The natural habitat of sloth bears has shrunk significantly in a rapidly changing human-dominated landscape. The inhabited areas on the fringes of the forests usually have uncovered wells that pose a huge risk to the safety of wildlife and people.
In a two-hour long risky and dangerous operation carried out by Wildlife SOS, a male sloth bear that had accidentally fallen into a forty feet deep well was rescued. It was released back into the wild after medical treatment and observation. The Wildlife SOS team at the Bannerghatta Bear Rescue Center (BBRC) received a call from the forest officials about a sloth bear that had fallen into a deep well in Tumkur, a few hours’ drive from Bangalore. The well was located on a private agricultural field bordering the forest, about 700 meters from the forest. On hearing the distressed cries of the bear, the owner of the land instantly reported the incident to the Forest Department who in turn contacted Wildlife SOS.
A four-member Wildlife SOS Rapid Response Team led by Dr. Nithin K of Wildlife SOS along with forest department officials rushed to the location, with the necessary rescue equipment. After preliminary assessment, the team lowered a safety net into the well to contain the bear. The sloth bear was mildly sedated and then safely extricated from the deep well. Investigations revealed that the sloth bear was trying to reach the honey combs on the edge of the well and accidentally slipped into the well. A complete orthopaedic examination was carried out to assess any internal injuries the bear might have sustained owing to its fall. The sloth bear was released back into the wild in the presence of Forest Department once it was found fit for release.
Over the years, the natural habitat of sloth bears has shrunk significantly in a rapidly changing human-dominated landscape. Dr. Arun A Sha, Director, Wildlife Veterinary Operations, Wildlife SOS, said “There has been a significant increase in the number of such occurrences.
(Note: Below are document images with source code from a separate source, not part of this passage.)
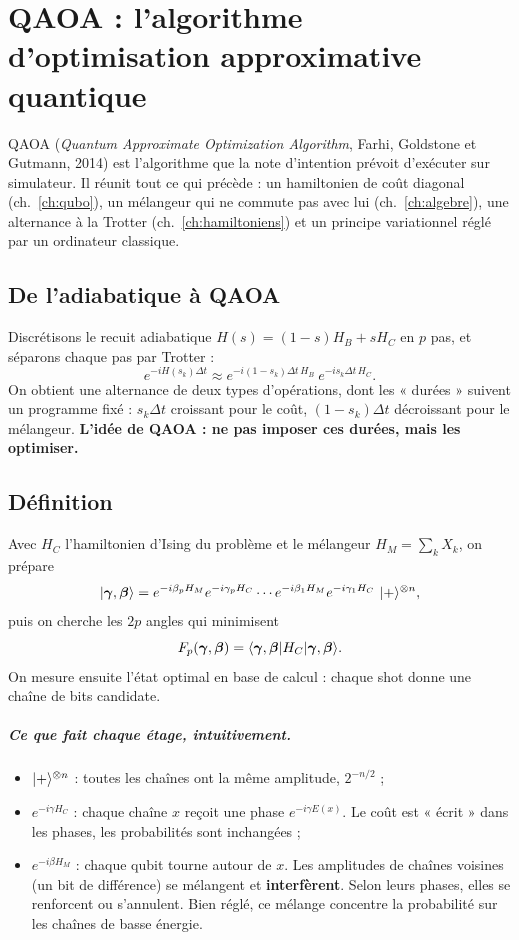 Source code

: \chapter{QAOA : l'algorithme d'optimisation approximative quantique}\label{ch:qaoa}

QAOA (\emph{Quantum Approximate Optimization Algorithm}, Farhi, Goldstone et Gutmann, 2014) est l'algorithme que la note d'intention prévoit d'exécuter sur simulateur. Il réunit tout ce qui précède : un hamiltonien de coût diagonal (ch.~\ref{ch:qubo}), un mélangeur qui ne commute pas avec lui (ch.~\ref{ch:algebre}), une alternance à la Trotter (ch.~\ref{ch:hamiltoniens}) et un principe variationnel réglé par un ordinateur classique.

\section{De l'adiabatique à QAOA}
Discrétisons le recuit adiabatique $H(s)=(1-s)H_B+sH_C$ en $p$ pas, et séparons chaque pas par Trotter :
\[e^{-iH(s_k)\Delta t}\approx e^{-i(1-s_k)\Delta t\,H_B}\ e^{-is_k\Delta t\,H_C}.\]
On obtient une alternance de deux types d'opérations, dont les « durées » suivent un programme fixé : $s_k\Delta t$ croissant pour le coût, $(1-s_k)\Delta t$ décroissant pour le mélangeur. \textbf{L'idée de QAOA : ne pas imposer ces durées, mais les optimiser.}

\section{Définition}
\begin{definition}
Avec $H_C$ l'hamiltonien d'Ising du problème et le mélangeur $H_M=\sum_kX_k$, on prépare
\[\lvert \boldsymbol\gamma,\boldsymbol\beta\rangle=e^{-i\beta_pH_M}e^{-i\gamma_pH_C}\cdots e^{-i\beta_1H_M}e^{-i\gamma_1H_C}\ \lvert +\rangle^{\otimes n},\]
puis on cherche les $2p$ angles qui minimisent
\[F_p(\boldsymbol\gamma,\boldsymbol\beta)=\langle \boldsymbol\gamma,\boldsymbol\beta\rvert H_C\lvert \boldsymbol\gamma,\boldsymbol\beta\rangle.\]
On mesure ensuite l'état optimal en base de calcul : chaque shot donne une chaîne de bits candidate.
\end{definition}
\paragraph{Ce que fait chaque étage, intuitivement.}
\begin{itemize}
\item $\lvert +\rangle^{\otimes n}$ : toutes les chaînes ont la même amplitude, $2^{-n/2}$ ;
\item $e^{-i\gamma H_C}$ : chaque chaîne $x$ reçoit une phase $e^{-i\gamma E(x)}$. Le coût est « écrit » dans les phases, les probabilités sont inchangées ;
\item $e^{-i\beta H_M}$ : chaque qubit tourne autour de $x$. Les amplitudes de chaînes voisines (un bit de différence) se mélangent et \textbf{interfèrent}. Selon leurs phases, elles se renforcent ou s'annulent. Bien réglé, ce mélange concentre la probabilité sur les chaînes de basse énergie.
\end{itemize}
The inhabited areas on the fringes of the forests usually have uncovered wells that pose a huge risk to the safety of wildlife and people. We urge people to address the issue of open wells to avoid any such accidents in the future.”
The Bannerghatta Bear Rescue Center (BBRC) run by Wildlife SOS in collaboration with the Forest Department since 2005 has been instrumental in rescuing and providing life-time care for hundreds of Sloth Bears rescued from the Dancing Bear trade, poachers, and Human-bear conflict situations. The BBRC currently houses about 80 rescued Sloth Bears in large forested enclosures.